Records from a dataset
-----

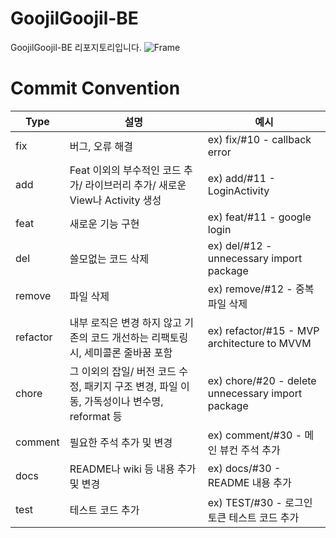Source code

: # GoojilGoojil-BE
GoojilGoojil-BE 리포지토리입니다.
![Frame](https://github.com/user-attachments/assets/7732d684-d732-4e9f-bb8e-080367b3ba40)


# Commit Convention
| Type | 설명 | 예시 |
| --- | --- | --- |
| fix | 버그, 오류 해결 | ex) fix/#10 - callback error |
| add | Feat 이외의 부수적인 코드 추가/ 라이브러리 추가/ 새로운 View나 Activity 생성 | ex) add/#11 - LoginActivity |
| feat | 새로운 기능 구현 | ex) feat/#11 - google login |
| del | 쓸모없는 코드 삭제 | ex) del/#12 - unnecessary import package |
| remove | 파일 삭제 | ex) remove/#12 - 중복 파일 삭제 |
| refactor | 내부 로직은 변경 하지 않고 기존의 코드 개선하는 리팩토링 시, 세미콜론 줄바꿈 포함 | ex) refactor/#15 - MVP architecture to MVVM |
| chore | 그 이외의 잡일/ 버전 코드 수정, 패키지 구조 변경, 파일 이동, 가독성이나 변수명, reformat 등 | ex) chore/#20 - delete unnecessary import package |
| comment | 필요한 주석 추가 및 변경 | ex) comment/#30 - 메인 뷰컨 주석 추가 |
| docs | README나 wiki 등 내용 추가 및 변경 | ex) docs/#30 - README 내용 추가 |
| test | 테스트 코드 추가 | ex) TEST/#30 - 로그인 토큰 테스트 코드 추가 |

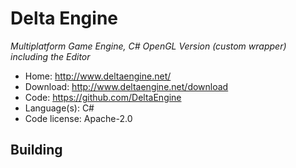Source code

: # Delta Engine

_Multiplatform Game Engine, C# OpenGL Version (custom wrapper) including the Editor_

- Home: http://www.deltaengine.net/
- Download: http://www.deltaengine.net/download
- Code: https://github.com/DeltaEngine
- Language(s): C#
- Code license: Apache-2.0

## Building

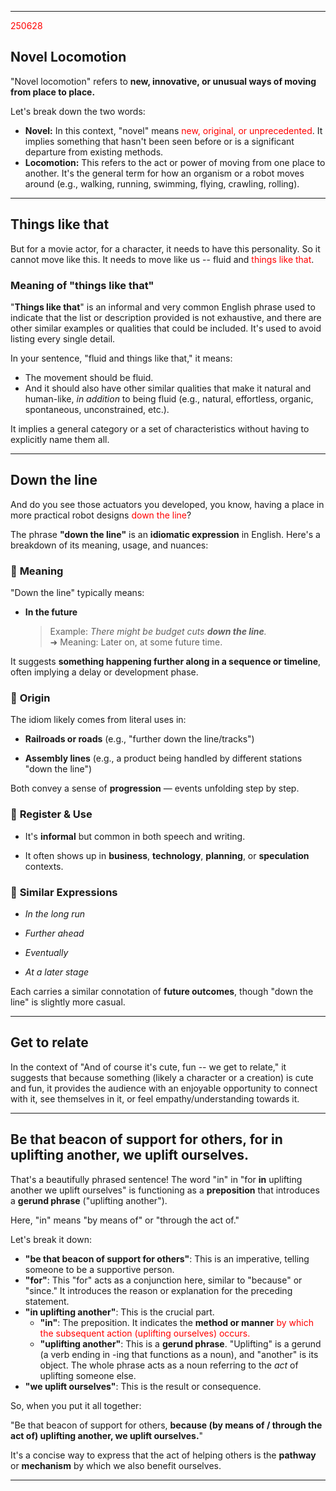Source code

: 
---

<span style="color:rgb(255, 0, 0)">250628</span>

## Novel Locomotion

"Novel locomotion" refers to **new, innovative, or unusual ways of moving from place to place.**

Let's break down the two words:
- **Novel:** In this context, "novel" means <span style="color:rgb(255, 0, 0)">new, original, or unprecedented</span>. It implies something that hasn't been seen before or is a significant departure from existing methods.
- **Locomotion:** This refers to the act or power of moving from one place to another. It's the general term for how an organism or a robot moves around (e.g., walking, running, swimming, flying, crawling, rolling).

---

## Things like that

But for a movie actor, for a character, it needs to have this personality. 
So it cannot move like this. It needs to move like us -- fluid and <span style="color:rgb(255, 0, 0)">things like that</span>.

### Meaning of "things like that"

"**Things like that**" is an informal and very common English phrase used to indicate that the list or description provided is not exhaustive, and there are other similar examples or qualities that could be included. It's used to avoid listing every single detail.

In your sentence, "fluid and things like that," it means:

- The movement should be fluid.
- And it should also have other similar qualities that make it natural and human-like, _in addition_ to being fluid (e.g., natural, effortless, organic, spontaneous, unconstrained, etc.).

It implies a general category or a set of characteristics without having to explicitly name them all.

---

## Down the line

And do you see those actuators you developed, you know, having a place in more practical robot designs <span style="color:rgb(255, 0, 0)">down the line</span>?

The phrase **"down the line"** is an **idiomatic expression** in English. Here's a breakdown of its meaning, usage, and nuances:

### 🔹 **Meaning**

"Down the line" typically means:

- **In the future**
    
    > Example: _There might be budget cuts **down the line**._  
    > ➜ Meaning: Later on, at some future time.
    

It suggests **something happening further along in a sequence or timeline**, often implying a delay or development phase.

### 🔹 **Origin**

The idiom likely comes from literal uses in:

- **Railroads or roads** (e.g., "further down the line/tracks")
    
- **Assembly lines** (e.g., a product being handled by different stations "down the line")
    

Both convey a sense of **progression** — events unfolding step by step.

### 🔹 **Register & Use**

- It's **informal** but common in both speech and writing.
    
- It often shows up in **business**, **technology**, **planning**, or **speculation** contexts.
    

### 🔹 **Similar Expressions**

- _In the long run_
    
- _Further ahead_
    
- _Eventually_
    
- _At a later stage_
    

Each carries a similar connotation of **future outcomes**, though "down the line" is slightly more casual.

---

## Get to relate

In the context of "And of course it's cute, fun -- we get to relate," it suggests that because something (likely a character or a creation) is cute and fun, it provides the audience with an enjoyable opportunity to connect with it, see themselves in it, or feel empathy/understanding towards it.

---

## Be that beacon of support for others, for in uplifting another, we uplift ourselves.

That's a beautifully phrased sentence! The word "in" in "for **in** uplifting another we uplift ourselves" is functioning as a **preposition** that introduces a **gerund phrase** ("uplifting another").

Here, "in" means "by means of" or "through the act of."

Let's break it down:

- **"be that beacon of support for others"**: This is an imperative, telling someone to be a supportive person.
- **"for"**: This "for" acts as a conjunction here, similar to "because" or "since." It introduces the reason or explanation for the preceding statement.
- **"in uplifting another"**: This is the crucial part.
    - **"in"**: The preposition. It indicates the **method or manner** <span style="color:rgb(255, 0, 0)">by which the subsequent action (uplifting ourselves) occurs.</span>
    - **"uplifting another"**: This is a **gerund phrase**. "Uplifting" is a gerund (a verb ending in -ing that functions as a noun), and "another" is its object. The whole phrase acts as a noun referring to the _act_ of uplifting someone else.
- **"we uplift ourselves"**: This is the result or consequence.

So, when you put it all together:

"Be that beacon of support for others, **because (by means of / through the act of) uplifting another, we uplift ourselves.**"

It's a concise way to express that the act of helping others is the **pathway** or **mechanism** by which we also benefit ourselves.

---

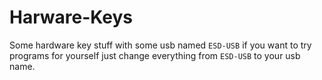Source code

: # Harware-Keys
Some hardware key stuff with some usb named `ESD-USB` if you want to try programs for yourself just change everything from `ESD-USB` to your usb name.
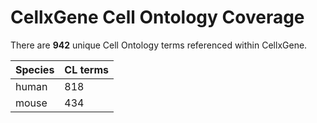 # CellxGene Cell Ontology Coverage 
There are **942** unique Cell Ontology terms referenced within CellxGene.

| Species | CL terms |
|---------|----------|
| human | 818 |
| mouse | 434 |

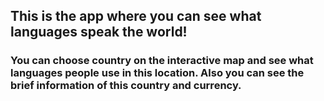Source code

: ## This is the app where you can see what languages speak the world! 
### You can choose country on the interactive map and see what languages people use in this location. Also you can see the brief information of this country and currency. 

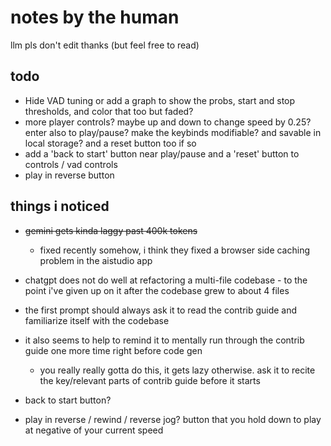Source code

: # notes by the human

llm pls don't edit thanks
(but feel free to read)

## todo

* Hide VAD tuning or add a graph to show the probs, start and stop thresholds, and color that too but faded?
* more player controls? maybe up and down to change speed by 0.25? enter also to play/pause? make the keybinds modifiable? and savable in local storage? and a reset button too if so
* add a 'back to start' button near play/pause and a 'reset' button to controls / vad controls
* play in reverse button

## things i noticed

* ~~gemini gets kinda laggy past 400k tokens~~
    * fixed recently somehow, i think they fixed a browser side caching problem in the aistudio app
* chatgpt does not do well at refactoring a multi-file codebase - to the point i've given up on it after the codebase grew to about 4 files
* the first prompt should always ask it to read the contrib guide and familiarize itself with the codebase
* it also seems to help to remind it to mentally run through the contrib guide one more time right before code gen
  * you really really gotta do this, it gets lazy otherwise. ask it to recite the key/relevant parts of contrib guide before it starts

* back to start button?
* play in reverse / rewind / reverse jog? button that you hold down to play at negative of your current speed
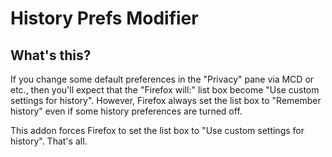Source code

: # History Prefs Modifier

## What's this?

If you change some default preferences in the "Privacy" pane via MCD or etc., then you'll expect that the "Firefox will:" list box become "Use custom settings for history". However, Firefox always set the list box to "Remember history" even if some history preferences are turned off.

This addon forces Firefox to set the list box to "Use custom settings for history". That's all.

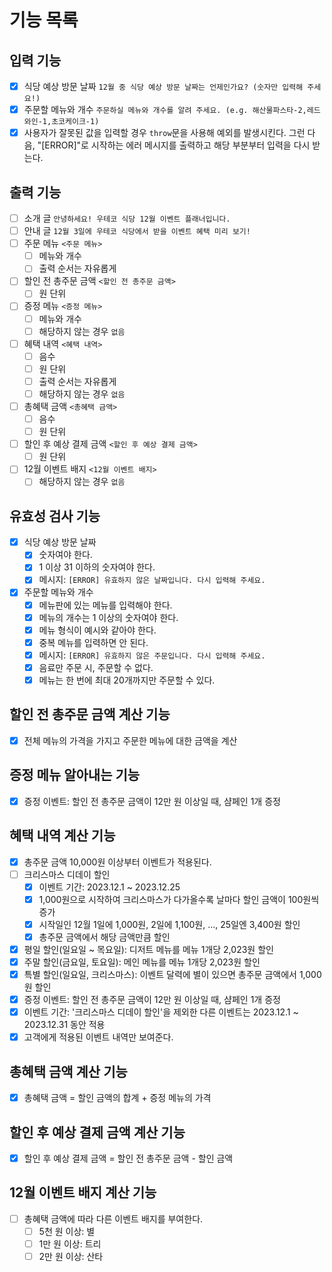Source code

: # 기능 목록

## 입력 기능

- [x] 식당 예상 방문 날짜 `12월 중 식당 예상 방문 날짜는 언제인가요? (숫자만 입력해 주세요!)`
- [x] 주문할 메뉴와 개수 `주문하실 메뉴와 개수를 알려 주세요. (e.g. 해산물파스타-2,레드와인-1,초코케이크-1)`
- [x] 사용자가 잘못된 값을 입력할 경우 `throw`문을 사용해 예외를 발생시킨다. 그런 다음, "[ERROR]"로 시작하는 에러 메시지를 출력하고 해당 부분부터 입력을 다시 받는다.

## 출력 기능

- [ ] 소개 글 `안녕하세요! 우테코 식당 12월 이벤트 플래너입니다.`
- [ ] 안내 글 `12월 3일에 우테코 식당에서 받을 이벤트 혜택 미리 보기!`
- [ ] 주문 메뉴 `<주문 메뉴>`
  - [ ] 메뉴와 개수
  - [ ] 출력 순서는 자유롭게
- [ ] 할인 전 총주문 금액 `<할인 전 총주문 금액>`
  - [ ] 원 단위
- [ ] 증정 메뉴 `<증정 메뉴>`
  - [ ] 메뉴와 개수
  - [ ] 해당하지 않는 경우 `없음`
- [ ] 혜택 내역 `<혜택 내역>`
  - [ ] 음수
  - [ ] 원 단위
  - [ ] 출력 순서는 자유롭게
  - [ ] 해당하지 않는 경우 `없음`
- [ ] 총혜택 금액 `<총혜택 금액>`
  - [ ] 음수
  - [ ] 원 단위
- [ ] 할인 후 예상 결제 금액 `<할인 후 예상 결제 금액>`
  - [ ] 원 단위
- [ ] 12월 이벤트 배지 `<12월 이벤트 배지>`
  - [ ] 해당하지 않는 경우 `없음`

## 유효성 검사 기능

- [x] 식당 예상 방문 날짜
  - [x] 숫자여야 한다.
  - [x] 1 이상 31 이하의 숫자여야 한다.
  - [x] 메시지: `[ERROR] 유효하지 않은 날짜입니다. 다시 입력해 주세요.`
- [x] 주문할 메뉴와 개수
  - [x] 메뉴판에 있는 메뉴를 입력해야 한다.
  - [x] 메뉴의 개수는 1 이상의 숫자여야 한다.
  - [x] 메뉴 형식이 예시와 같아야 한다.
  - [x] 중복 메뉴를 입력하면 안 된다.
  - [x] 메시지: `[ERROR] 유효하지 않은 주문입니다. 다시 입력해 주세요.`
  - [x] 음료만 주문 시, 주문할 수 없다.
  - [x] 메뉴는 한 번에 최대 20개까지만 주문할 수 있다.

## 할인 전 총주문 금액 계산 기능

- [x] 전체 메뉴의 가격을 가지고 주문한 메뉴에 대한 금액을 계산

## 증정 메뉴 알아내는 기능

- [x] 증정 이벤트: 할인 전 총주문 금액이 12만 원 이상일 때, 샴페인 1개 증정

## 혜택 내역 계산 기능

- [x] 총주문 금액 10,000원 이상부터 이벤트가 적용된다.
- [ ] 크리스마스 디데이 할인
  - [x] 이벤트 기간: 2023.12.1 ~ 2023.12.25
  - [x] 1,000원으로 시작하여 크리스마스가 다가올수록 날마다 할인 금액이 100원씩 증가
  - [x] 시작일인 12월 1일에 1,000원, 2일에 1,100원, ..., 25일엔 3,400원 할인
  - [x] 총주문 금액에서 해당 금액만큼 할인
- [x] 평일 할인(일요일 ~ 목요일): 디저트 메뉴를 메뉴 1개당 2,023원 할인
- [x] 주말 할인(금요일, 토요일): 메인 메뉴를 메뉴 1개당 2,023원 할인
- [x] 특별 할인(일요일, 크리스마스): 이벤트 달력에 별이 있으면 총주문 금액에서 1,000원 할인
- [x] 증정 이벤트: 할인 전 총주문 금액이 12만 원 이상일 때, 샴페인 1개 증정
- [x] 이벤트 기간: '크리스마스 디데이 할인'을 제외한 다른 이벤트는 2023.12.1 ~ 2023.12.31 동안 적용
- [x] 고객에게 적용된 이벤트 내역만 보여준다.

## 총혜택 금액 계산 기능

- [x] 총혜택 금액 = 할인 금액의 합계 + 증정 메뉴의 가격

## 할인 후 예상 결제 금액 계산 기능

- [x] 할인 후 예상 결제 금액 = 할인 전 총주문 금액 - 할인 금액

## 12월 이벤트 배지 계산 기능

- [ ] 총혜택 금액에 따라 다른 이벤트 배지를 부여한다.
  - [ ] 5천 원 이상: 별
  - [ ] 1만 원 이상: 트리
  - [ ] 2만 원 이상: 산타
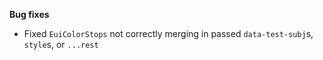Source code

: **Bug fixes**

- Fixed `EuiColorStops` not correctly merging in passed `data-test-subj`s, `style`s, or `...rest`
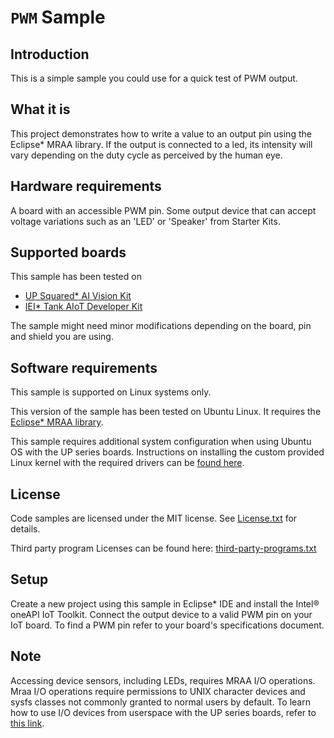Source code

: # `PWM` Sample

## Introduction
This is a simple sample you could use for a quick test of PWM output.

## What it is
This project demonstrates how to write a value to an output pin using the Eclipse* MRAA library.
If the output is connected to a led, its intensity will vary depending on the duty cycle as perceived by the human eye.

## Hardware requirements
A board with an accessible PWM pin.
Some output device that can accept voltage variations such as an 'LED' or 'Speaker' from Starter Kits.

## Supported boards
This sample has been tested on
- [UP Squared\* AI Vision Kit](https://software.intel.com/en-us/iot/hardware/up-squared-ai-vision-dev-kit)
- [IEI\* Tank AIoT Developer Kit](https://software.intel.com/en-us/iot/hardware/iei-tank-dev-kit-core)

The sample might need minor modifications depending on the board, pin and shield you are using.

## Software requirements
This sample is supported on Linux systems only.

This version of the sample has been tested on Ubuntu Linux. It requires the [Eclipse* MRAA library](https://github.com/intel-iot-devkit/mraa).

This sample requires additional system configuration when using Ubuntu OS with the UP series boards. Instructions on installing the custom provided Linux kernel with the required drivers can be [found here](https://wiki.up-community.org/Ubuntu#Ubuntu_18.04_installation_and_configuration).

## License

Code samples are licensed under the MIT license. See
[License.txt](https://github.com/oneapi-src/oneAPI-samples/blob/master/License.txt) for details.

Third party program Licenses can be found here: [third-party-programs.txt](https://github.com/oneapi-src/oneAPI-samples/blob/master/third-party-programs.txt)

## Setup
Create a new project using this sample in Eclipse* IDE and install the Intel® oneAPI IoT Toolkit.
Connect the output device to a valid PWM pin on your IoT board. To find a PWM pin refer to your board's
specifications document.

## Note
Accessing device sensors, including LEDs, requires MRAA I/O operations. Mraa I/O operations require permissions to UNIX character devices and sysfs classes not commonly granted to normal users by default.
To learn how to use I/O devices from userspace with the UP series boards, refer to [this link](https://wiki.up-community.org/Ubuntu#Enable_the_HAT_functionality_from_userspace).


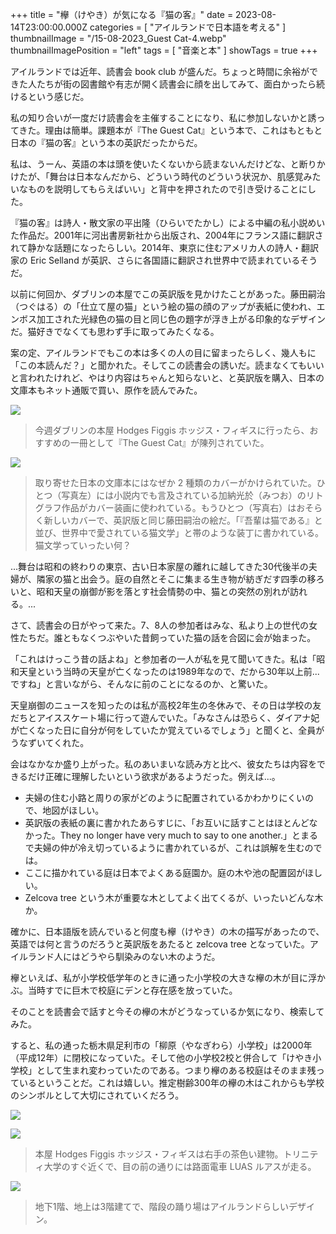 +++
title = "欅（けやき）が気になる『猫の客』"
date = 2023-08-14T23:00:00.000Z
categories = [ "アイルランドで日本語を考える" ]
thumbnailImage = "/15-08-2023_Guest Cat-4.webp"
thumbnailImagePosition = "left"
tags = [ "音楽と本" ]
showTags = true
+++

アイルランドでは近年、読書会 book club が盛んだ。ちょっと時間に余裕ができた人たちが街の図書館や有志が開く読書会に顔を出してみて、面白かったら続けるという感じだ。

<!--more-->

私の知り合いが一度だけ読書会を主催することになり、私に参加しないかと誘ってきた。理由は簡単。課題本が『The Guest Cat』という本で、これはもともと日本の『猫の客』という本の英訳だったからだ。

私は、うーん、英語の本は頭を使いたくないから読まないんだけどな、と断りかけたが、「舞台は日本なんだから、どういう時代のどういう状況か、肌感覚みたいなものを説明してもらえばいい」と背中を押されたので引き受けることにした。

『猫の客』は詩人・散文家の平出隆（ひらいでたかし）による中編の私小説めいた作品だ。2001年に河出書房新社から出版され、2004年にフランス語に翻訳されて静かな話題になったらしい。2014年、東京に住むアメリカ人の詩人・翻訳家の Eric Selland が英訳、さらに各国語に翻訳され世界中で読まれているそうだ。

以前に何回か、ダブリンの本屋でこの英訳版を見かけたことがあった。藤田嗣治（つぐはる）の「仕立て屋の猫」という絵の猫の顔のアップが表紙に使われ、エンボス加工された光緑色の猫の目と同じ色の題字が浮き上がる印象的なデザインだ。猫好きでなくても思わず手に取ってみたくなる。

案の定、アイルランドでもこの本は多くの人の目に留まったらしく、幾人もに「この本読んだ？」と聞かれた。そしてこの読書会の誘いだ。読まなくてもいいと言われたけれど、やはり内容はちゃんと知らないと、と英訳版を購入、日本の文庫本もネット通販で買い、原作を読んでみた。

![](</15-08-2023_Guest Cat-4.webp>)

> 今週ダブリンの本屋 Hodges Figgis ホッジス・フィギスに行ったら、おすすめの一冊として『The Guest Cat』が陳列されていた。

![](</15-08-2023_Guest Cat-5.webp>)

> 取り寄せた日本の文庫本にはなぜか 2 種類のカバーがかけられていた。ひとつ（写真左）には小説内でも言及されている加納光於（みつお）のリトグラフ作品がカバー装画に使われている。もうひとつ（写真右）はおそらく新しいカバーで、英訳版と同じ藤田嗣治の絵だ。「『吾輩は猫である』と並び、世界中で愛されている猫文学」と帯のような装丁に書かれている。猫文学っていったい何？

...舞台は昭和の終わりの東京、古い日本家屋の離れに越してきた30代後半の夫婦が、隣家の猫と出会う。庭の自然とそこに集まる生き物が紡ぎだす四季の移ろいと、昭和天皇の崩御が影を落とす社会情勢の中、猫との突然の別れが訪れる。...

さて、読書会の日がやって来た。7、8人の参加者はみな、私より上の世代の女性たちだ。誰ともなくつぶやいた昔飼っていた猫の話を合図に会が始まった。

「これはけっこう昔の話よね」と参加者の一人が私を見て聞いてきた。私は「昭和天皇という当時の天皇が亡くなったのは1989年なので、だから30年以上前...ですね」と言いながら、そんなに前のことになるのか、と驚いた。

天皇崩御のニュースを知ったのは私が高校2年生の冬休みで、その日は学校の友だちとアイススケート場に行って遊んでいた。「みなさんは恐らく、ダイアナ妃が亡くなった日に自分が何をしていたか覚えているでしょう」と聞くと、全員がうなずいてくれた。

会はなかなか盛り上がった。私のあいまいな読み方と比べ、彼女たちは内容をできるだけ正確に理解したいという欲求があるようだった。例えば...。

* 夫婦の住む小路と周りの家がどのように配置されているかわかりにくいので、地図がほしい。
* 英訳版の表紙の裏に書かれたあらすじに、「お互いに話すことはほとんどなかった。They no longer have very much to say to one another.」とまるで夫婦の仲が冷え切っているように書かれているが、これは誤解を生むのでは。
* ここに描かれている庭は日本でよくある庭園か。庭の木や池の配置図がほしい。
* Zelcova tree という木が重要な木としてよく出てくるが、いったいどんな木か。

確かに、日本語版を読んでいると何度も欅（けやき）の木の描写があったので、英語では何と言うのだろうと英訳版をあたると zelcova tree となっていた。アイルランド人にはどうやら馴染みのない木のようだ。

欅といえば、私が小学校低学年のときに通った小学校の大きな欅の木が目に浮かぶ。当時すでに巨木で校庭にデンと存在感を放っていた。

そのことを読書会で話すと今その欅の木がどうなっているか気になり、検索してみた。

すると、私の通った栃木県足利市の「柳原（やなぎわら）小学校」は2000年（平成12年）に閉校になっていた。そして他の小学校2校と併合して「けやき小学校」として生まれ変わっていたのである。つまり欅のある校庭はそのまま残っているということだ。これは嬉しい。推定樹齢300年の欅の木はこれからも学校のシンボルとして大切にされていくだろう。

![](</15-08-2023_Guest Cat-1.webp>)

![](</15-08-2023_Guest Cat-2.webp>)

> 本屋 Hodges Figgis ホッジス・フィギスは右手の茶色い建物。トリニティ大学のすぐ近くで、目の前の通りには路面電車 LUAS ルアスが走る。

![](</15-08-2023_Guest Cat-3.webp>)

> 地下1階、地上は3階建てで、階段の踊り場はアイルランドらしいデザイン。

-----

*Exercise objective*.
Using the records above, return verbatim only the part that opens with the line containing "- [x] 고객에게 적용된 이벤트 내역만 보여준다." and closes with the line containing "## What it is"; pictures stay out.

*Solution for this problem*.
- [x] 고객에게 적용된 이벤트 내역만 보여준다.

## 총혜택 금액 계산 기능

- [x] 총혜택 금액 = 할인 금액의 합계 + 증정 메뉴의 가격

## 할인 후 예상 결제 금액 계산 기능

- [x] 할인 후 예상 결제 금액 = 할인 전 총주문 금액 - 할인 금액

## 12월 이벤트 배지 계산 기능

- [ ] 총혜택 금액에 따라 다른 이벤트 배지를 부여한다.
  - [ ] 5천 원 이상: 별
  - [ ] 1만 원 이상: 트리
  - [ ] 2만 원 이상: 산타
Source code

: **Bug fixes**

- Fixed `EuiColorStops` not correctly merging in passed `data-test-subj`s, `style`s, or `...rest`
Source code

: # `PWM` Sample

## Introduction
This is a simple sample you could use for a quick test of PWM output.

## What it is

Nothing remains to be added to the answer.